Ebb and Flow hydroponics systems are amongst the easiest to build by yourself and the most practical. They might not be suited for all plants, but for a starting gardener an ebb and flow is the best starting point. Find out how to build one with the help of this article.
Ebb and flow hydroponic systems are amongst the oldest used and that's pretty much a warranty that they don't require a lot of technical knowledge or extravagant materials. If you're new to hydroponics and to diy hydroponics especially, an ebb and flow system is a great place to start. Let's take a look at how the system works, what components you'll need and afterwards we'll see how you can build the actual ebb and flow system by yourself.

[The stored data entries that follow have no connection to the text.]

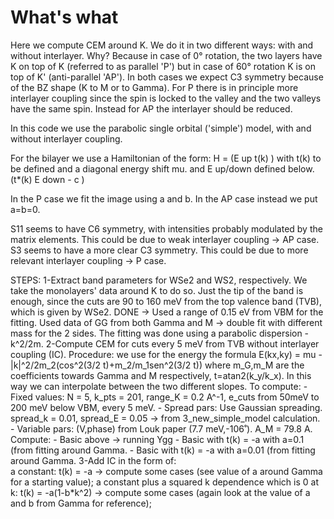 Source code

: # What's what

Here we compute CEM around K. We do it in two different ways: with and without interlayer.
Why?
Because in case of 0° rotation, the two layers have K on top of K (referred to as parallel 'P') but in case of 60° rotation K is on 
top of K' (anti-parallel 'AP'). In both cases we expect C3 symmetry because of the BZ shape (K to M or to Gamma). For P there is 
in principle more interlayer coupling since the spin is locked to the valley and the two valleys have the same spin. Instead for AP
the interlayer should be reduced.

In this code we use the parabolic single orbital ('simple') model, with and without interlayer coupling.

For the bilayer we use a Hamiltonian of the form:
H = (E up           t(k)            )       with t(k) to be defined and a diagonal energy shift mu. and E up/down defined below.
    (t*(k)          E down - c      )

In the P case we fit the image using a and b. In the AP case instead we put a=b=0.

S11 seems to have C6 symmetry, with intensities probably modulated by the matrix elements. This could be due to weak interlayer coupling -> AP case.
S3 seems to have a more clear C3 symmetry. This could be due to more relevant interlayer coupling -> P case.

STEPS:
1-Extract band parameters for WSe2 and WS2, respectively. We take the monolayers' data around K to do so. Just the tip of the band 
    is enough, since the cuts are 90 to 160 meV from the top valence band (TVB), which is given by WSe2. 
    DONE -> Used a range of 0.15 eV from VBM for the fitting.
            Used data of GG from both Gamma and M -> double fit with different mass for the 2 sides. 
            The fitting was done using a parabolic dispersion -k^2/2m.
2-Compute CEM for cuts every 5 meV from TVB without interlayer coupling (IC). 
    Procedure:  we use for the energy the formula E(kx,ky) = mu - |k|^2/2m_2(cos^2(3/2 t)+m_2/m_1sen^2(3/2 t)) where m_G,m_M are the 
                coefficients towards Gamma and M respectively, t=atan2(k_y/k_x). In this way we can interpolate between the two 
                different slopes.
    To compute: - Fixed values: N = 5, k_pts = 201, range_K = 0.2 A^-1, e_cuts from 50meV to 200 meV below VBM, every 5 meV.
                - Spread pars: Use Gaussian spreading. spread_k = 0.01, spread_E = 0.05 -> from 3_new_simple_model calculation.
                - Variable pars: (V,phase) from Louk paper (7.7 meV,-106˚). A_M = 79.8 A. 
    Compute:    - Basic above -> running Ygg
                - Basic with t(k) = -a with a=0.1 (from fitting around Gamma.
                - Basic with t(k) = -a with a=0.01 (from fitting around Gamma.
3-Add IC in the form of:    
        a constant: t(k) = -a -> compute some cases (see value of a around Gamma for a starting value);
        a constant plus a squared k dependence which is 0 at k: t(k) = -a(1-b*k^2) -> compute some cases (again look at the value of a and b from Gamma for reference);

Ebb and flow hydroponic systems are built with simplicity and efficiency in mind. A plant tray is placed atop a reservoir where water and nutrient solutions will be added. A water pump is placed inside the reservoir and connected to the tray, constantly pumping in nutrients with the help of a pump timer. The nutrients and water are assimilated by the plants, but in some cases an overflow occurs and the tray gets flooded. If this happens, a drain system allows the overflowing water to come back to the reservoir, recycling the unused nutrients and water. The only disadvantage of this system is that the pH levels of the water get changed when overflow is drained back, so you'll need to keep a constant eye on it.

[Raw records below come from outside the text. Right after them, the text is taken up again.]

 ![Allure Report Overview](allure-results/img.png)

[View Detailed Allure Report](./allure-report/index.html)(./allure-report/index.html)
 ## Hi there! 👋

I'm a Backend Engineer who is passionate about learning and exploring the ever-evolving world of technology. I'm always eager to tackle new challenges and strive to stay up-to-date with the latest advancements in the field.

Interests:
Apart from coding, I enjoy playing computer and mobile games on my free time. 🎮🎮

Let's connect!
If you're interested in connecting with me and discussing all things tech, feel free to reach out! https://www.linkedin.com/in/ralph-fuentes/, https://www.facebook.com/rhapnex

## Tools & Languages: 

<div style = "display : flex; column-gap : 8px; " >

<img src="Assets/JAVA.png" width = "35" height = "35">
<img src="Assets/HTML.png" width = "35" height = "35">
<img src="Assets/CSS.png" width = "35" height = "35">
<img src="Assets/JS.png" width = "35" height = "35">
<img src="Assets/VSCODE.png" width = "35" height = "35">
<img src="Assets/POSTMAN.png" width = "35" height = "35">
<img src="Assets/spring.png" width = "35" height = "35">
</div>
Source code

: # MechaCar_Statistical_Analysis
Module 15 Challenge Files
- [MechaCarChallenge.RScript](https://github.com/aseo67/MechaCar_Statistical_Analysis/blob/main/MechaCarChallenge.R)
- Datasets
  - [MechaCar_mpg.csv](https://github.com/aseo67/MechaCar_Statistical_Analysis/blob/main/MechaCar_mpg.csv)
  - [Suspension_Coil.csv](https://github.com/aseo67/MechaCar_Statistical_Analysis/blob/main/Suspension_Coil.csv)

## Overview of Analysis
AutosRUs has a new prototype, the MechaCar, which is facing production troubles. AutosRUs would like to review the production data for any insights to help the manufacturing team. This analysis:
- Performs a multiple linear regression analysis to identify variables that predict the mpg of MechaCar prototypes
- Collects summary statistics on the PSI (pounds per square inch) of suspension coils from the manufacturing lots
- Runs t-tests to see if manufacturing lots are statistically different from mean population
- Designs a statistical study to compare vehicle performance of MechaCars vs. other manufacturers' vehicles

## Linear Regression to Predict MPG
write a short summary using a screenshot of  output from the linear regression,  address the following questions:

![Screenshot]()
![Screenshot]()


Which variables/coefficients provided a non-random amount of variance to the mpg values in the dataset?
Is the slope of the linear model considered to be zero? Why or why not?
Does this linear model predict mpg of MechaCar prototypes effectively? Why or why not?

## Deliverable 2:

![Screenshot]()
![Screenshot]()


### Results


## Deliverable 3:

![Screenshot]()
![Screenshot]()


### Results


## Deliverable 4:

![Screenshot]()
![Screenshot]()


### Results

You can purchase some of the components from your local store (Home Depot, Walmart, etc) or order them online from a recommended hydroponics store.
If you find the process of building your own system too difficult, consider buying one of our recommended hydroponic systems.

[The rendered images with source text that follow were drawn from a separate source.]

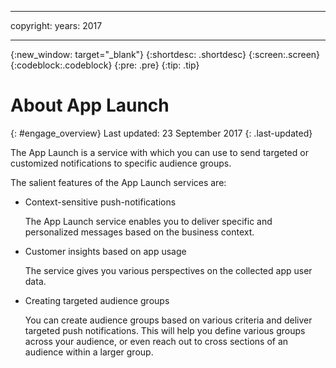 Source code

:----

copyright:
 years: 2017

---

{:new_window: target="_blank"}
{:shortdesc: .shortdesc}
{:screen:.screen}
{:codeblock:.codeblock}
{:pre: .pre}
{:tip: .tip}

# About App Launch
{: #engage_overview}
Last updated: 23 September 2017
{: .last-updated}

The App Launch is a service with which you can use to send targeted or customized notifications to specific audience groups.

The salient features of the App Launch services are:

* Context-sensitive push-notifications
	
	The App Launch service enables you to deliver specific and personalized messages based on the business context. 
	
* Customer insights based on app usage

	The service gives you various perspectives on the collected app user data. 

* Creating targeted audience groups

	You can create audience groups based on various criteria and deliver targeted push notifications. This will help you define various groups across your audience, or even reach out to cross sections of an audience within a larger group.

Ebb and flow hydroponics systems are generally very easy to set up and use, so once you get the components above, it's time to start building. Place the reservoir in the position you're planning to set up the system in, then add the ebb and flow plant tray on top of it (if you're using support structures for the tray, set them up first).
Next up, install the fill/drain system in the tray and connect the tubes to the water pump and place it inside the reservoir. When setting up the fill/drain system, make sure that the overflow water drains back into the reservoir and not around it.
Lastly, connect the pump timer to the water pump and place the plant pots in the ebb and flow tray and there you go! You've just built your own ebb and flow hydroponics system.
Of all hydroponics systems you could build on your own, ebb and flows are amongst the easiest to handle. They don't require any fancy components that would be hard to acquire and setting them up is as easy as it can get. The only issue that inexperienced hydroponic gardeners have trouble with is placing the ebb and flow tray correctly over the reservoir, so that the overflow water doesn't get drained outside the container.